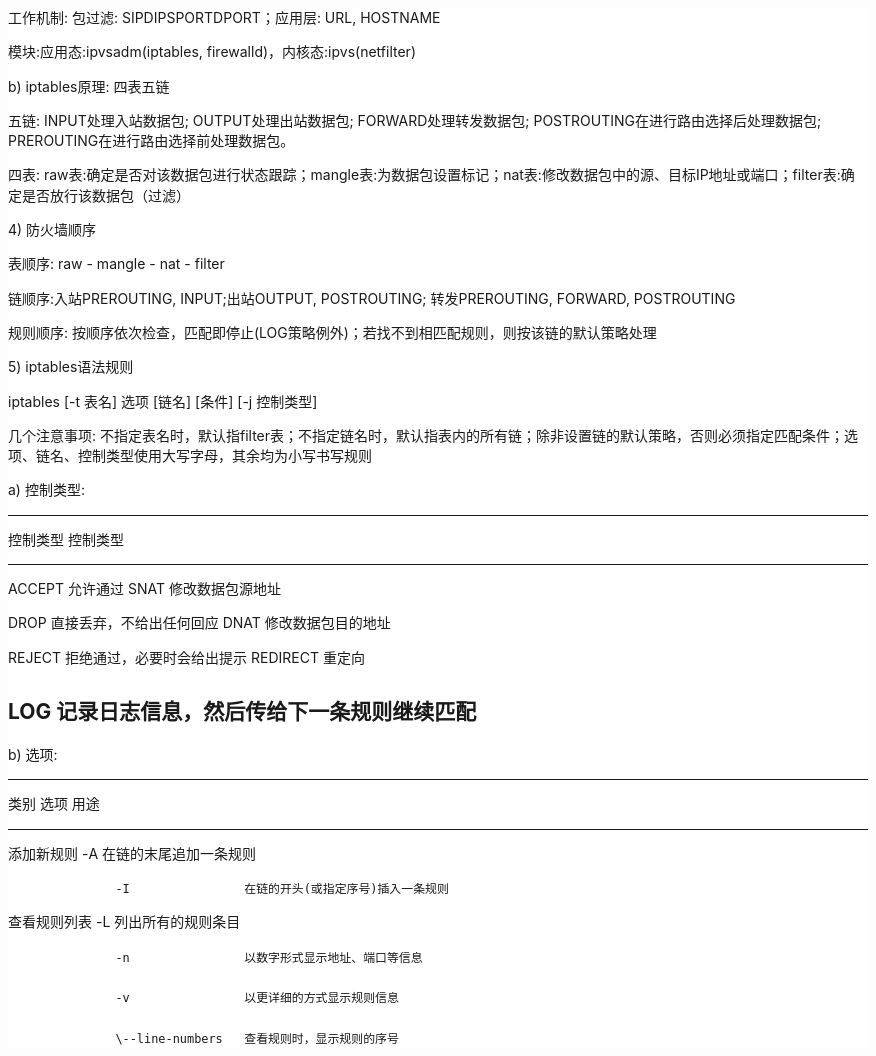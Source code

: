 工作机制: 包过滤: SIPDIPSPORTDPORT；应用层: URL, HOSTNAME

模块:应用态:ipvsadm(iptables, firewalld)，内核态:ipvs(netfilter)

b\) iptables原理: 四表五链

五链: INPUT处理入站数据包; OUTPUT处理出站数据包; FORWARD处理转发数据包;
POSTROUTING在进行路由选择后处理数据包;
PREROUTING在进行路由选择前处理数据包。

四表:
raw表:确定是否对该数据包进行状态跟踪；mangle表:为数据包设置标记；nat表:修改数据包中的源、目标IP地址或端口；filter表:确定是否放行该数据包（过滤）

4\) 防火墙顺序

表顺序: raw - mangle - nat - filter

链顺序:入站PREROUTING, INPUT;出站OUTPUT, POSTROUTING; 转发PREROUTING,
FORWARD, POSTROUTING

规则顺序:
按顺序依次检查，匹配即停止(LOG策略例外)；若找不到相匹配规则，则按该链的默认策略处理

5\) iptables语法规则

iptables \[-t 表名\] 选项 \[链名\] \[条件\] \[-j 控制类型\]

几个注意事项:
不指定表名时，默认指filter表；不指定链名时，默认指表内的所有链；除非设置链的默认策略，否则必须指定匹配条件；选项、链名、控制类型使用大写字母，其余均为小写书写规则

a\) 控制类型:

  -----------------------------------------------------------------------------------------
  控制类型                                              控制类型    
  ---------- ------------------------------------------ ----------- -----------------------
  ACCEPT     允许通过                                   SNAT        修改数据包源地址

  DROP       直接丢弃，不给出任何回应                   DNAT        修改数据包目的地址

  REJECT     拒绝通过，必要时会给出提示                 REDIRECT    重定向

  LOG        记录日志信息，然后传给下一条规则继续匹配               
  -----------------------------------------------------------------------------------------

b\) 选项:

  ---------------------------------------------------------------------------
  类别             选项              用途
  ---------------- ----------------- ----------------------------------------
  添加新规则       -A                在链的末尾追加一条规则

                   -I                在链的开头(或指定序号)插入一条规则

  查看规则列表     -L                列出所有的规则条目

                   -n                以数字形式显示地址、端口等信息

                   -v                以更详细的方式显示规则信息

                   \--line-numbers   查看规则时，显示规则的序号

§ Brief
With the line containing "5\) iptables语法规则" as the start and the last line of the listing as the end, restate that stretch word for word and nothing else.

§ Response below
5\) iptables语法规则

iptables \[-t 表名\] 选项 \[链名\] \[条件\] \[-j 控制类型\]

几个注意事项:
不指定表名时，默认指filter表；不指定链名时，默认指表内的所有链；除非设置链的默认策略，否则必须指定匹配条件；选项、链名、控制类型使用大写字母，其余均为小写书写规则

a\) 控制类型:

  -----------------------------------------------------------------------------------------
  控制类型                                              控制类型    
  ---------- ------------------------------------------ ----------- -----------------------
  ACCEPT     允许通过                                   SNAT        修改数据包源地址

  DROP       直接丢弃，不给出任何回应                   DNAT        修改数据包目的地址

  REJECT     拒绝通过，必要时会给出提示                 REDIRECT    重定向

  LOG        记录日志信息，然后传给下一条规则继续匹配               
  -----------------------------------------------------------------------------------------

b\) 选项:

  ---------------------------------------------------------------------------
  类别             选项              用途
  ---------------- ----------------- ----------------------------------------
  添加新规则       -A                在链的末尾追加一条规则

                   -I                在链的开头(或指定序号)插入一条规则

  查看规则列表     -L                列出所有的规则条目

                   -n                以数字形式显示地址、端口等信息

                   -v                以更详细的方式显示规则信息

                   \--line-numbers   查看规则时，显示规则的序号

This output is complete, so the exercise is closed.